Бытовая и душевная неустроенность, заброшенность постоянно сопутствуют довлатовскому герою. Его жизнь никому не нужна и, по-видимому, бессмысленна. Однако персонажи лишь внешне похожи на того маленького человека, который был болью и заботой классической русской литературы. Под пером Довлатова они вырастают в масштабные фигуры.
Михал Иваныч из Заповедника с его безграничным простодушием и неподражаемой речью, большой ребёнок Рафаэль Гонзалес из повести Иностранка, городской сумасшедший Эрик Буш в Компромиссе и многие, многие другие все они живут в абсурдном, перевёрнутом мире, но другого и не знают.
...Абсурд и безумие становятся чем-то совершенно естественным, а норма, т. е. поведение нормальное, естественное, доброжелательное, спокойное, сдержанное, интеллигентное... становится всё более из ряда вон выходяшим событием... Вызывать у читателя ощущение, что это нормально... это и есть моя тема... так, точнее любого критика и исследователя, говорил о своём творчестве сам С. Довлатов.
В абсурдном мире единственной надеждой на спасение оказывается смех, поскольку только чувство юмора означает наличие здравого смысла.

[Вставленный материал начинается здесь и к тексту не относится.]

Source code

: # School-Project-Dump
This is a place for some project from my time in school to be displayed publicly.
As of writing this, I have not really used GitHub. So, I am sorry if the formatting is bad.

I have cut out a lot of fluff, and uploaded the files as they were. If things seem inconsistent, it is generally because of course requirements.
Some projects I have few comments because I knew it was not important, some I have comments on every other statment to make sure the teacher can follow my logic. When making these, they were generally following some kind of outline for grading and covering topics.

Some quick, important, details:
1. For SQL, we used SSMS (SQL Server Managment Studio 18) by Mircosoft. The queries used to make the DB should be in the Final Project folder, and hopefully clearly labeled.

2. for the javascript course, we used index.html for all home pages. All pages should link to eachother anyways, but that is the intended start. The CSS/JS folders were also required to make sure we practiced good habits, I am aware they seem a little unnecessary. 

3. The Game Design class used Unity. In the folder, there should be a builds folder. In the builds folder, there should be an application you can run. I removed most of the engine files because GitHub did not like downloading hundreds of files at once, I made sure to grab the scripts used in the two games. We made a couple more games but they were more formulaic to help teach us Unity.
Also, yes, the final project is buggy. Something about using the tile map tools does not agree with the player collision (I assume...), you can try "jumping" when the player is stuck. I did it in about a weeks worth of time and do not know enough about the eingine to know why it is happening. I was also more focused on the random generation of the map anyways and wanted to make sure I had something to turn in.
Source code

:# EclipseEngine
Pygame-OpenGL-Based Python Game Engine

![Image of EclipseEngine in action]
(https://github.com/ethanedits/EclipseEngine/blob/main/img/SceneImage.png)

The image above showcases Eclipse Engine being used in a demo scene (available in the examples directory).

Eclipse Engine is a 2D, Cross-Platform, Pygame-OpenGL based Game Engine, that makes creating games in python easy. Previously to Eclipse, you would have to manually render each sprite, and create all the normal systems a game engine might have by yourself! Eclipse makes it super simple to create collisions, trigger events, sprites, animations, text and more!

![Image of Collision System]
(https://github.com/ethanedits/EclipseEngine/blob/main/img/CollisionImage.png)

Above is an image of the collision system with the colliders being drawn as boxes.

Смех у Довлатова почти всегда результат обманутого ожидания. В повести Заповедник сотрудница музея в Михайловском знакомит героя с мемориалом.
Тут всё живёт и дышит Пушкиным, сказала Галя, буквально каждая веточка, каждая травинка. Так и ждёшь, что он выйдет сейчас из-за поворота... Цилиндр, крылатка, знакомый профиль...
Между тем из-за поворота вышел Лёня Гурьянов, бывший университетский стукач.